Native Peoples Reject Market Mechanisms

SAN JOSE - Solutions to global warming based on the logic of the market are a threat to the rights and way of life of indigenous peoples, the Latin American Indigenous Forum on Climate Change concluded this week in Costa Rica.

SAN JOSE - Solutions to global warming based on the logic of the market are a threat to the rights and way of life of indigenous peoples, the Latin American Indigenous Forum on Climate Change concluded this week in Costa Rica.

Proposals from governments and international non-governmental organisations (NGOs), such as the Clean Development Mechanism and the UN-REDD Programme (United Nations Collaborative Programme on Reducing Emissions from Deforestation and Forest Degradation in Developing Countries), "are new forms of economic geopolitics" that endanger indigenous rights enshrined in treaties, says the final declaration of the forum, which ended Wednesday.

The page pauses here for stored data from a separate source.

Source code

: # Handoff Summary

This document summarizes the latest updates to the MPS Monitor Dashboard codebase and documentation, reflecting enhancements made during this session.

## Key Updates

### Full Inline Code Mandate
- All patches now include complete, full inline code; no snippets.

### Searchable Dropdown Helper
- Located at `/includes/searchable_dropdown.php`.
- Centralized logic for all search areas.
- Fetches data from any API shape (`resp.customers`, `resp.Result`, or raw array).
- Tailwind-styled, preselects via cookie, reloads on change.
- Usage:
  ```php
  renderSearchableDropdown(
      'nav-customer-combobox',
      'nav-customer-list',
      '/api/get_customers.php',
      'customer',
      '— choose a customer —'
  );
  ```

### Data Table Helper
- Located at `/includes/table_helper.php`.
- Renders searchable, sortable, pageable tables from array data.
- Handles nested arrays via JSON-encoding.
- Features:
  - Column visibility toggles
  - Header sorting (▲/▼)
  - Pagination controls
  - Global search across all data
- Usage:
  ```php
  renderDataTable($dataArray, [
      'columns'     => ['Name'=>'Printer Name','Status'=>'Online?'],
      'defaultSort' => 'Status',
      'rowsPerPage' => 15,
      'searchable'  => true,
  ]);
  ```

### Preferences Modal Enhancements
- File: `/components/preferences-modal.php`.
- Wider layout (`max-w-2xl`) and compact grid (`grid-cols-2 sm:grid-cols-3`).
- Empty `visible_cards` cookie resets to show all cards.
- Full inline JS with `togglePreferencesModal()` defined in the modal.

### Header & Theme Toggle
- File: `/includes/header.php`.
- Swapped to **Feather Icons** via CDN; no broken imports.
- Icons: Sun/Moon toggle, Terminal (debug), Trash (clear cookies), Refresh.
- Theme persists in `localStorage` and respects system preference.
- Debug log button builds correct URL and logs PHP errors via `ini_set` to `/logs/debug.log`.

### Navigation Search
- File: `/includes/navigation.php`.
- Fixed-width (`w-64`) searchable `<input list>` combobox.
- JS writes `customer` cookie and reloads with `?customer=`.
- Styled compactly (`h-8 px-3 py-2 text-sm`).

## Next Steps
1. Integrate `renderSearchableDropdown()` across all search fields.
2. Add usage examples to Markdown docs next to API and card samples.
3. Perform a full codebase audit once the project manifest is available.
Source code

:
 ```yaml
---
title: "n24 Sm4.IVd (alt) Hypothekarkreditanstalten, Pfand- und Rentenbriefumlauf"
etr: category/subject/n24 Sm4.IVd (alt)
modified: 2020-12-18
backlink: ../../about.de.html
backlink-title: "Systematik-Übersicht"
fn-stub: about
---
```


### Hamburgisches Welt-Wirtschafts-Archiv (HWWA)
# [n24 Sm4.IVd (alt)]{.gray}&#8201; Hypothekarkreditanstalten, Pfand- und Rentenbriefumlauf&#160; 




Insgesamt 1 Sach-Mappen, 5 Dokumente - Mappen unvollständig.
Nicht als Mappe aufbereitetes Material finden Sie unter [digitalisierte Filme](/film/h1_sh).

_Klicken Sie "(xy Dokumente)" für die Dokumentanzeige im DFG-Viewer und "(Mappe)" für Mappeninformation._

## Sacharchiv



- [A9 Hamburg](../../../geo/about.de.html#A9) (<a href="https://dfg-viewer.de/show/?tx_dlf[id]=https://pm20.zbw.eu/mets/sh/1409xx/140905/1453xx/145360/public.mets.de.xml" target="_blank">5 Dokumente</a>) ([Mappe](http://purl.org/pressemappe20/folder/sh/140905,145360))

These proposals allow states and transnational corporations to promote dams, agrofuels, oil exploration, tree plantations and monoculture crops, that cause expropriation and destruction of indigenous peoples' territories and the criminalisation, prosecution and even murder of native people, the document says.

The Forum, which opened Monday, included the Indigenous Council of Central America (CICA), the Meso-American Indigenous Council (CIMA), the International Alliance of Indigenous and Tribal Peoples of the Tropical Forests, the Coordinating Body for the Indigenous Organisations of the Amazon Basin (COICA), the Indigenous Women's Biodiversity Network (IWBN), the South American region of the Continental Network of Indigenous Women (ECMIA), the Intercultural Indigenous University (UII) and the International Indigenous Women's Forum (IIWF).

Indigenous people and their organisations are putting forward holistic solutions that respect the rights of human beings and of Mother Earth, and that are not limited to Western scientific knowledge but include traditional wisdom, indigenous practices and innovations that have contributed to efforts to preserve ecosystems and biodiversity, the Forum declaration says.

There are some 400 different native groups in Latin America, totalling about 45 million people.

"We discussed indigenous peoples' strategies and positions with respect to climate change," the general coordinator of the Guatemala-based Sotz'il - Centre for Maya Research and Development, Ramiro Batzin, told IPS.

Governments talk to each other without taking civil society into account, but indigenous people must be listened to, because they are the most affected by global warming, he said.

Climate change is due to "a model of development that has forced indigenous people into extreme poverty," he said.

The worst harm they are suffering is lack of food, because of drought and floods, and the loss of their cultural identity.

The UN-REDD Programme provides for rich countries to pay for maintaining tropical forests in the developing world, in compensation for their carbon dioxide emissions, the main greenhouse gas responsible for global warming.

The native peoples say that the great majority of places being proposed by governments and some NGOs to participate in the REDD programme are located in indigenous territories.

This shows that these territories are well preserved, but it is urgent to defend guarantees contained in the United Nations Declaration on the Rights of Indigenous Peoples, particularly territorial rights and the right to self-determination and free, prior and informed consent, the forum declaration says.

"States do not want to acknowledge this; their approach is based purely on the bottom line," said Batzin.

People here pinned their hopes on the World People's Conference on Climate Change and the Rights of Mother Earth, to be hosted this month by the Bolivian government. The meeting is conceived as an alternative approach to the solutions explored to date by the international community.

Official climate negotiations will be resumed at the next United Nations conference in Mexico in November, after the failure of the Copenhagen meeting last December.

"The failure was to expect an outcome from such a meeting. In the midst of an economic crisis, industrialised countries do not want to sacrifice production," Pascal Girot, Mesoamerica and Caribbean coordinator for the International Union for Conservation of Nature (IUCN), told IPS.

The present model "is exterminating Mother Nature," said Batzin, who criticised the governments of Panama, Costa Rica and Guatemala for not protesting against the documents that emerged from Copenhagen, which he said were "not very democratic and lacked transparency."

Costa Rica, for instance, is planning to be a carbon neutral country by 2021, and to sell greenhouse gas emissions mitigation mechanisms to industrialised countries.

"It's a licence to pollute. It may be a solution for Costa Rica, taking a very utilitarian view. But it's the principle that the polluter pays, and that is all we have at the moment," said Girot.

Mechanisms like the REDD programme must guarantee the long term survival of the world's large forests. But to achieve that in Central America is very difficult, because of the pressures on forested areas, and because "investors want guarantees that the mechanisms will be measurable," Girot said.